Have a colleague to read your proposal, and ask them afterward “Can you tell me which modelling method I will use and why it is the best for this project?

Provide preliminary data

Almost any experimental project comes packed with preliminary data that shows 1) why is the investigated question interesting, 2) why is the workplan feasible. It is no different with modelling. Why would people believe you? Past track record on other projects is not sufficient. At best it can show that you can do modelling. Good. But this is not enough. Remember, this blog post is particularly focused on large projects, with multiple lines of investigations and requesting large amounts of money. Often these projects have been written over many months or even a year. I know a few such projects for which the production of preliminary data required another, smaller, dedicated funding. So there is no excuse not to spend a sufficient effort benchmarking the modelling approaches you will use, and getting preliminary results, hopefully exciting and justifying a scale-up.
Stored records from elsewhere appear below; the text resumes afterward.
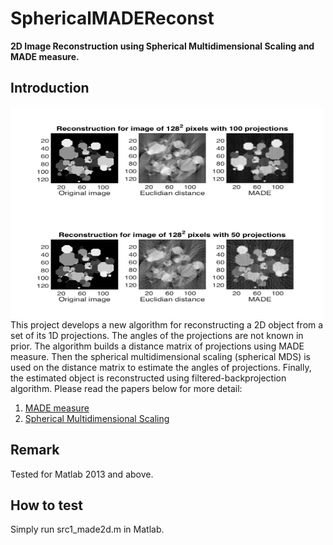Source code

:# SphericalMADEReconst

**2D Image Reconstruction using Spherical Multidimensional Scaling and MADE measure.**

## Introduction

<img src="result/128px_100prjs.png" width="500" height="170" align="left"/>
<img src="result/128px_50prjs.png" width="500" height="170" align="left"/>

This project develops a new algorithm for reconstructing a 2D object from a set of its 1D projections. 
The angles of the projections are not known in prior.
The algorithm builds a distance matrix of projections using MADE measure. 
Then the spherical multidimensional scaling (spherical MDS) is used on the distance matrix to estimate the angles of projections.
Finally, the estimated object is reconstructed using filtered-backprojection algorithm.
Please read the papers below for more detail:

1. [MADE measure](http://ieeexplore.ieee.org/xpl/articleDetails.jsp?arnumber=7025348)
2. [Spherical Multidimensional Scaling](http://www.ncbi.nlm.nih.gov/pmc/articles/PMC2898708/)

## Remark 

Tested for Matlab 2013 and above.
 
## How to test

Simply run src1_made2d.m in Matlab.


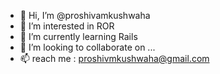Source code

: - 👋 Hi, I’m @proshivamkushwaha
- 👀 I’m interested in ROR
- 🌱 I’m currently learning Rails
- 💞️ I’m looking to collaborate on ...
- 📫 reach me : proshivmkushwaha@gmail.com

<!---
proshivamkushwaha/proshivamkushwaha is a ✨ special ✨ repository because its `README.md` (this file) appears on your GitHub profile.
You can click the Preview link to take a look at your changes.
--->
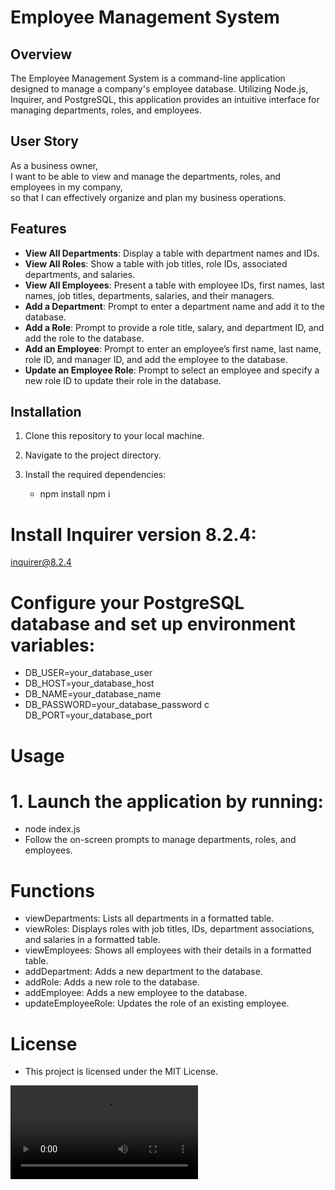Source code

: # Employee Management System

## Overview

The Employee Management System is a command-line application designed to manage a company's employee database. Utilizing Node.js, Inquirer, and PostgreSQL, this application provides an intuitive interface for managing departments, roles, and employees.

## User Story

As a business owner,  
I want to be able to view and manage the departments, roles, and employees in my company,  
so that I can effectively organize and plan my business operations.

## Features

- **View All Departments**: Display a table with department names and IDs.
- **View All Roles**: Show a table with job titles, role IDs, associated departments, and salaries.
- **View All Employees**: Present a table with employee IDs, first names, last names, job titles, departments, salaries, and their managers.
- **Add a Department**: Prompt to enter a department name and add it to the database.
- **Add a Role**: Prompt to provide a role title, salary, and department ID, and add the role to the database.
- **Add an Employee**: Prompt to enter an employee’s first name, last name, role ID, and manager ID, and add the employee to the database.
- **Update an Employee Role**: Prompt to select an employee and specify a new role ID to update their role in the database.

## Installation

1. Clone this repository to your local machine.
2. Navigate to the project directory.
3. Install the required dependencies:
   
   - npm install npm i 
   
 # Install Inquirer version 8.2.4:
  inquirer@8.2.4


# Configure your PostgreSQL database and set up environment variables:
- DB_USER=your_database_user
- DB_HOST=your_database_host
- DB_NAME=your_database_name
- DB_PASSWORD=your_database_password
c DB_PORT=your_database_port

# Usage
# 1. Launch the application by running:
- node index.js
- Follow the on-screen prompts to manage departments, roles, and employees.



# Functions
- viewDepartments: Lists all departments in a formatted table.
- viewRoles: Displays roles with job titles, IDs, department associations, and salaries in a formatted table.
- viewEmployees: Shows all employees with their details in a formatted table.
- addDepartment: Adds a new department to the database.
- addRole: Adds a new role to the database.
- addEmployee: Adds a new employee to the database.
- updateEmployeeRole: Updates the role of an existing employee.


# License
- This project is licensed under the MIT License.

<video controls src="20240807-0351-00.3374425.mp4" title="Title"></video>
Describe the validation steps

This is a very important part, even more important than for experimental projects. A modeller cannot say “let the data talk”. Any number of models can lead to reasonable simulation results. That does not mean the model is the correct one, or that the results mean anything. You must convince the panel that you have a plan to check that your results are valid and are not a bunch of random numbers or graphs. How will you validate the results of your simulations and analysis? How will this validation feedback in your model design? How precisely will your predictions lead to new experiments? Who will do the validation? Where? When?

Have a colleague to read your proposal, and ask them afterward “Can you draw me a workflow of the modelling part of this project, and identify the points of contact with the rest of the project?

These were just some tips I came up with. Do you disagree with them? Would you add others?